* [What you have to do] Please give an exact copy of every line from the one holding "we find startup_uploader.py<br>" through the final line of the records below.
Supplied data Start Marker
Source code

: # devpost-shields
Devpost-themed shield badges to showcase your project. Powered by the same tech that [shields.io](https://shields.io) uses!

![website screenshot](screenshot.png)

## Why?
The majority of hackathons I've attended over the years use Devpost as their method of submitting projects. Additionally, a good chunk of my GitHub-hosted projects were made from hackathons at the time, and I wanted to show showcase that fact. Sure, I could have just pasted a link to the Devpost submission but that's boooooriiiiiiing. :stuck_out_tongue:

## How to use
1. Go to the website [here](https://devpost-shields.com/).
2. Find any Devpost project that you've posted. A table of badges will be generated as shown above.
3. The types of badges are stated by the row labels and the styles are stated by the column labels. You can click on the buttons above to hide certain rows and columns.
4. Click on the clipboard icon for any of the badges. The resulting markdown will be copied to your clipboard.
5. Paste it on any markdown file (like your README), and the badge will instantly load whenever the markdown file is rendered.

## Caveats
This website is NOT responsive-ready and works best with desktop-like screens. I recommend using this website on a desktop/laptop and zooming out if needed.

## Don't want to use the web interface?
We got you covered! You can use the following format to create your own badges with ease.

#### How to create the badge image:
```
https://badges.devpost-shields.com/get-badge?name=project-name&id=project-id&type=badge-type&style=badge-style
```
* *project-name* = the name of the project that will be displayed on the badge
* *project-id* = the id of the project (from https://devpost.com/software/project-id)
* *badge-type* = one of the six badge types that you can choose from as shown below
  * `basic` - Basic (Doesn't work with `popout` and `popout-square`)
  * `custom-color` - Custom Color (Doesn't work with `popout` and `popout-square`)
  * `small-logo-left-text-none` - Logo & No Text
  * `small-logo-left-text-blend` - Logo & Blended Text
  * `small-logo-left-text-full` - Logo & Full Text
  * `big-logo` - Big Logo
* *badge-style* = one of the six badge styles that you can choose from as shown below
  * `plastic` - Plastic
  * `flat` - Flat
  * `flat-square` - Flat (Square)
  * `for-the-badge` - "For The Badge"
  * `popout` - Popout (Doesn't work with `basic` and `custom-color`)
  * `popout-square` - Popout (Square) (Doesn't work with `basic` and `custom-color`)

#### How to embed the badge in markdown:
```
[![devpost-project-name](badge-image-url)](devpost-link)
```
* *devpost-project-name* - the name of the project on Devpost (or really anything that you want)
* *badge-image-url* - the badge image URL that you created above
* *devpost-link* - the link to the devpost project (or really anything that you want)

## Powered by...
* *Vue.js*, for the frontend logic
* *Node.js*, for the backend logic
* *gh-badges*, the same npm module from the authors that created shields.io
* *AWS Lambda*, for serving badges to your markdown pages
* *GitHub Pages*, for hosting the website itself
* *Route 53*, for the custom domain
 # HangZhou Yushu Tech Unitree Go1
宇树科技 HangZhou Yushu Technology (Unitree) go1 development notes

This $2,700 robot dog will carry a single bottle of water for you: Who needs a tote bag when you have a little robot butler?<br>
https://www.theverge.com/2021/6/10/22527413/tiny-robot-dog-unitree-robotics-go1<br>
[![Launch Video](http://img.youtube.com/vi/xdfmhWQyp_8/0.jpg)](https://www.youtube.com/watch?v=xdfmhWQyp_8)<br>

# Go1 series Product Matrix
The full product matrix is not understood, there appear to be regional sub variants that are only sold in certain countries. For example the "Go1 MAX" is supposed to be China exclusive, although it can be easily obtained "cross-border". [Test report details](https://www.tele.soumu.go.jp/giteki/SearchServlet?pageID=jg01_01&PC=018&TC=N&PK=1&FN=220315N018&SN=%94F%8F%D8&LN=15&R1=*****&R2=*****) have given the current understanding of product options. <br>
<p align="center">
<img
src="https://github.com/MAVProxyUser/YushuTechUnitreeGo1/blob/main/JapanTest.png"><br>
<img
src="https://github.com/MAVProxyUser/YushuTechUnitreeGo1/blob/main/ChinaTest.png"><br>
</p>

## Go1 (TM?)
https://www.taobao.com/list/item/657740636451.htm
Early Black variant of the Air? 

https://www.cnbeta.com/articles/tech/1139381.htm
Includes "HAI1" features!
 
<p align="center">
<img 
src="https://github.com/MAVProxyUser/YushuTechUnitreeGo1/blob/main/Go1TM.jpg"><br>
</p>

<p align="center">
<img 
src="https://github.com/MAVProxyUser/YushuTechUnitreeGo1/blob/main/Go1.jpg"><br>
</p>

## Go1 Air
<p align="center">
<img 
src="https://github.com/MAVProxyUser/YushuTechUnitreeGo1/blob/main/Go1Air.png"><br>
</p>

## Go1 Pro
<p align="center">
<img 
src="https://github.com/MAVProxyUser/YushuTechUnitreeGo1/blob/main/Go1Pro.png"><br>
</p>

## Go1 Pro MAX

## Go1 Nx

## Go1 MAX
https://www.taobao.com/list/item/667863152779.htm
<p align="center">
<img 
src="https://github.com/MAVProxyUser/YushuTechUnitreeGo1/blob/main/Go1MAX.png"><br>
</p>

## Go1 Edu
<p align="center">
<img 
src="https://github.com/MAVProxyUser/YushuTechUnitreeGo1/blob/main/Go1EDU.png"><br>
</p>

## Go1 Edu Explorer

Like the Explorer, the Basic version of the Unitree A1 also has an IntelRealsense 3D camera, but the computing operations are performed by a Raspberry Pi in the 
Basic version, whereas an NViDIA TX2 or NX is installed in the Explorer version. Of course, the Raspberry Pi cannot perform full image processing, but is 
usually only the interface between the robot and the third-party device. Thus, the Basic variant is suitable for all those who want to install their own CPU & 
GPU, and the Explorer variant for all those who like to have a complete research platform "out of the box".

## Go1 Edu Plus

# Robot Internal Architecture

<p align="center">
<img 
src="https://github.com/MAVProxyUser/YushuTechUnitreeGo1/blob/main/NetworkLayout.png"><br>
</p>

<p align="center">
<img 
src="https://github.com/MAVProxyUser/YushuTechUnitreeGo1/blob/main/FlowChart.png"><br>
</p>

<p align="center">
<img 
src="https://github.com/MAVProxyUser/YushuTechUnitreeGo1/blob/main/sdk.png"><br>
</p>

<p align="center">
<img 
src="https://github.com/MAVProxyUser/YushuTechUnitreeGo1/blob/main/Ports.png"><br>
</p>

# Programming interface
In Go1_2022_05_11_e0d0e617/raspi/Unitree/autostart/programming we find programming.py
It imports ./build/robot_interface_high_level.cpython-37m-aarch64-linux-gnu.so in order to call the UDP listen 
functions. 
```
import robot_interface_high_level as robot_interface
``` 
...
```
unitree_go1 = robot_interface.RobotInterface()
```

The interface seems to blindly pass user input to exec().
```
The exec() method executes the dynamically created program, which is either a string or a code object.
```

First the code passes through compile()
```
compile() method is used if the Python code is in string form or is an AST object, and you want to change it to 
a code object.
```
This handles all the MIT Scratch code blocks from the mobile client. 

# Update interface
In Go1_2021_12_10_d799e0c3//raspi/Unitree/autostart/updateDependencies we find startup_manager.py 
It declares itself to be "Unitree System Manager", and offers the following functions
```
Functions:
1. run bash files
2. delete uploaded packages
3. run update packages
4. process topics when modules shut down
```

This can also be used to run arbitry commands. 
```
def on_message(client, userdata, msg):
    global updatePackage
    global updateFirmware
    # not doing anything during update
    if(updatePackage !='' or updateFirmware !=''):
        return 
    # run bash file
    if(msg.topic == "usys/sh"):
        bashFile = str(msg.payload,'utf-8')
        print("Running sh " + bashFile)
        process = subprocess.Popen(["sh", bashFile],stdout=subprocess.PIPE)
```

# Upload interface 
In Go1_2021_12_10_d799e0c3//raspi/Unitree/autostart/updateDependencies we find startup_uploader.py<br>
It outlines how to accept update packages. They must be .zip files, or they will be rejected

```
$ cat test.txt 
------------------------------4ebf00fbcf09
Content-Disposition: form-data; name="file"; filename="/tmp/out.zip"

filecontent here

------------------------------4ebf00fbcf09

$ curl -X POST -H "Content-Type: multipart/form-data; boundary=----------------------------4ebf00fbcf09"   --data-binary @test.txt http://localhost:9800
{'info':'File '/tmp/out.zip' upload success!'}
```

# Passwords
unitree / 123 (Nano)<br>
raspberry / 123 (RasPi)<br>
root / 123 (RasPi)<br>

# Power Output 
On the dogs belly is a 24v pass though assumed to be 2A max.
Supplied data End Marker
* [Response area]
In Go1_2021_12_10_d799e0c3//raspi/Unitree/autostart/updateDependencies we find startup_uploader.py<br>
It outlines how to accept update packages. They must be .zip files, or they will be rejected

```
$ cat test.txt 
------------------------------4ebf00fbcf09
Content-Disposition: form-data; name="file"; filename="/tmp/out.zip"

filecontent here

------------------------------4ebf00fbcf09

$ curl -X POST -H "Content-Type: multipart/form-data; boundary=----------------------------4ebf00fbcf09"   --data-binary @test.txt http://localhost:9800
{'info':'File '/tmp/out.zip' upload success!'}
```

# Passwords
unitree / 123 (Nano)<br>
raspberry / 123 (RasPi)<br>
root / 123 (RasPi)<br>

# Power Output 
On the dogs belly is a 24v pass though assumed to be 2A max.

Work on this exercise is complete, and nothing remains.